Thirty nine percent of teenagers between the ages 15 - 19 living in the slums are using contraceptives, with 12 percent of teenagers admitting to using a condom as their preferred contraceptive.
A report released by the African Population and Health Research Center puts this as a worrying trend as it indicates that teenagers living in slums are having sex at an early age.
Lead researcher Blessing Mberu says the Government must put in place effective measures to prevent young girls from engaging in sexual acts at an early age.
"Sex is a key issue because it is the door to a lot of things including diseases.
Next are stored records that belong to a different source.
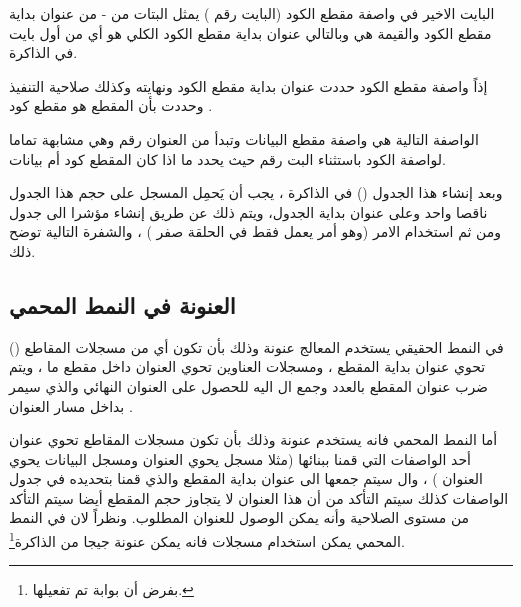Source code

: \documentclass[document.tex]{subfiles}
\begin{document}
البايت الاخير في واصفة مقطع الكود (البايت رقم ) يمثل البتات من - من عنوان بداية مقطع الكود والقيمة هي  وبالتالي عنوان بداية مقطع الكود الكلي هو  أي من أول بايت في الذاكرة.

إذاً واصفة مقطع الكود   حددت عنوان بداية مقطع الكود ونهايته وكذلك صلاحية التنفيذ وحددت بأن المقطع هو مقطع كود .

الواصفة التالية هي واصفة مقطع البيانات   وتبدأ من العنوان رقم  وهي مشابهة تماما لواصفة الكود باستثناء البت رقم  حيث يحدد ما اذا كان المقطع كود أم بيانات.

وبعد إنشاء هذا الجدول () في الذاكرة ، يجب أن يَحمِل المسجل   على حجم هذا الجدول ناقصا واحد وعلى عنوان بداية الجدول، ويتم ذلك عن طريق إنشاء مؤشرا الى جدول  ومن ثم  استخدام الامر  (وهو أمر يعمل فقط في الحلقة صفر ) ، والشفرة التالية توضح ذلك.

\begin{english}
\lstset{numberstyle=\tiny,numbersep=5pt,tabsize=2,extendedchars=true,breaklines=true,frame=b,showspaces=false, showtabs=false,xleftmargin=10pt,framexleftmargin=10pt,framexrightmargin=5pt,framexbottommargin=4pt,showstringspaces=false,language=[x86masm]Assembler}


\end{english}

\subsection{العنونة في النمط المحمي }
في النمط الحقيقي يستخدم المعالج عنونة  وذلك بأن تكون أي من مسجلات المقاطع () تحوي عنوان بداية المقطع ، ومسجلات العناوين تحوي العنوان داخل مقطع ما ، ويتم ضرب عنوان المقطع بالعدد  وجمع ال  اليه للحصول على العنوان النهائي والذي سيمر بداخل مسار العنوان .

أما النمط المحمي  فانه يستخدم عنونة  وذلك بأن تكون مسجلات المقاطع تحوي عنوان أحد الواصفات التي قمنا ببنائها (مثلا مسجل  يحوي العنوان  ومسجل البيانات  يحوي العنوان ) ، وال  سيتم جمعها الى عنوان بداية المقطع   والذي قمنا بتحديده في جدول الواصفات كذلك سيتم التأكد من أن هذا العنوان لا يتجاوز حجم المقطع  أيضا سيتم التأكد من مستوى الصلاحية وأنه يمكن الوصول للعنوان المطلوب. ونظراً لان في النمط المحمي يمكن استخدام مسجلات  فانه يمكن عنونة  جيجا من الذاكرة\footnote{بفرض أن بوابة  تم تفعيلها.}.
\end{document}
A lot of young women are having sexual relationships with older people and will not be able to complete their education," said Mberu.
When comparing the case of single women and those who are married, only 57.3 percent of married women who are also living in slums are using contraceptives as compared to 39 percent of those living in the affluent areas of the city.
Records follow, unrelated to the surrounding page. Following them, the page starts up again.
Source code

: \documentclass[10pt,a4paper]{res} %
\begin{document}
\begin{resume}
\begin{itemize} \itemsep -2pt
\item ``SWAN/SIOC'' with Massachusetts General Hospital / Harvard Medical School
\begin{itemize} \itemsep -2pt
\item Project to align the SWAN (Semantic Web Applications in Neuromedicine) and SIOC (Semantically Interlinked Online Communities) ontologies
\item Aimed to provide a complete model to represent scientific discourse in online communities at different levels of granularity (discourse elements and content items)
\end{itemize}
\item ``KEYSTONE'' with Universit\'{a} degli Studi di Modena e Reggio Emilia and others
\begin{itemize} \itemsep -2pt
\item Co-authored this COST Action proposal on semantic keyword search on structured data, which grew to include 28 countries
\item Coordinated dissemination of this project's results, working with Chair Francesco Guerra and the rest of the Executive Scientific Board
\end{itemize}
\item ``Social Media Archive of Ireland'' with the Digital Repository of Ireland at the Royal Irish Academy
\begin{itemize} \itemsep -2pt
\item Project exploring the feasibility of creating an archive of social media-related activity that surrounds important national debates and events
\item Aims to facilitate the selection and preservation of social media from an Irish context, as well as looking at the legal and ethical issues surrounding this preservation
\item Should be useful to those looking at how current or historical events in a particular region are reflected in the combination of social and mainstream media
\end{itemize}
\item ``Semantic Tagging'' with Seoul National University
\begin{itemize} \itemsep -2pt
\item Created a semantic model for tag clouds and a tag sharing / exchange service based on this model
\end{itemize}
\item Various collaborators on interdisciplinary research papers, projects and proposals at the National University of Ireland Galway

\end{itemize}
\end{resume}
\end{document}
The most common type of contraceptive used by married women are injectables (58 percent), pills (27 percent), male condoms (11.4 percent) and implants (9.5 percent) while single women prefer using injectables (36 percent), male condoms (34 percent)), and pills (19.5 per cent).
"The level of contraceptive use in Kenya is not enough to push the demographic transition to a point where it will be sustainable," said Mberu.
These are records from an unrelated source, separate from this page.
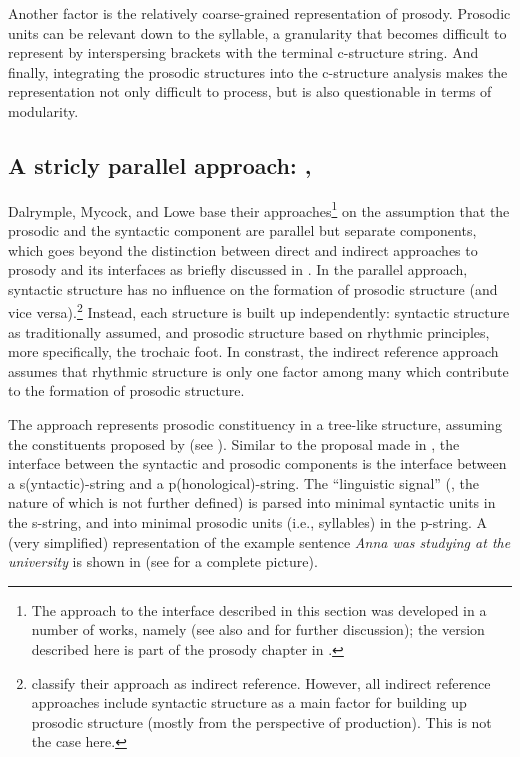 \documentclass[output=paper,hidelinks]{langscibook}
\begin{document}
\begin{sloppypar}
Another factor is the relatively coarse-grained representation of prosody. Prosodic units can be relevant down to the syllable, a granularity that becomes difficult to represent by interspersing brackets with the terminal c-structure string.
And finally, integrating the prosodic structures into the c-structure analysis makes the representation not only difficult to process, but is also questionable in terms of modularity.
\end{sloppypar}

\subsection{A stricly parallel approach: \citet{DM11}, \citet{MycockLowe2013}}
\label{subsec:Dalrympleetal}

Dalrymple, Mycock, and Lowe base their approaches\footnote{The approach to the interface described in this section was developed in a number of works, namely \citet{Mycock2006, DM11, MycockLowe2013} (see also \citealt{lowe:16a} and \citealt{Jones2016} for further discussion); the version described here is part of the prosody chapter in \citealt{DLM:LFG}.} on the assumption that the prosodic and the syntactic component are parallel but separate components, which goes beyond the distinction between direct and indirect approaches to prosody and its interfaces as briefly discussed in . In the parallel approach, syntactic structure has no influence on the formation of prosodic structure (and vice versa).\footnote{\citet[398]{DLM:LFG} classify their approach as indirect reference. However, all indirect reference approaches include syntactic structure as a main factor for building up prosodic structure (mostly from the perspective of production). This is not the case here.} Instead, each structure is built up independently: syntactic structure as traditionally assumed, and prosodic structure based on rhythmic principles, more specifically, the trochaic foot. In constrast, the indirect reference approach assumes that rhythmic structure is only one factor among many which contribute to the formation of prosodic structure.

The approach represents prosodic constituency in a tree-like structure, assuming the constituents proposed by \citet{Selkirk1995} (see ). Similar to the proposal made in  \citet{boegel-etal2010}, the interface between the syntactic and prosodic components is the interface between a s(yntactic)-string and a p(honolog\-i\-cal)-string. The ``linguistic signal'' (\citet[][407]{DLM:LFG}, the nature of which is not further defined) is parsed into minimal syntactic units in the s-string, and into minimal prosodic units (i.e., syllables) in the p-string.
A (very simplified) representation of the example sentence {\em Anna was studying at the university} is shown in  (see  for a complete picture).
\end{document}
The survey also relieved that the increase of using contraceptives is driven by married women and not single women.
Those who have more than one sexual partner have also reduced by 3 percent. 7.8 percent of single women have more than one sexual partner as compared to statistics released in 2000 that stood at 11 percent. Only 1 percent of married women have multiple partners.
The survey was conducted in 2002 and over 5000 people were interviewed.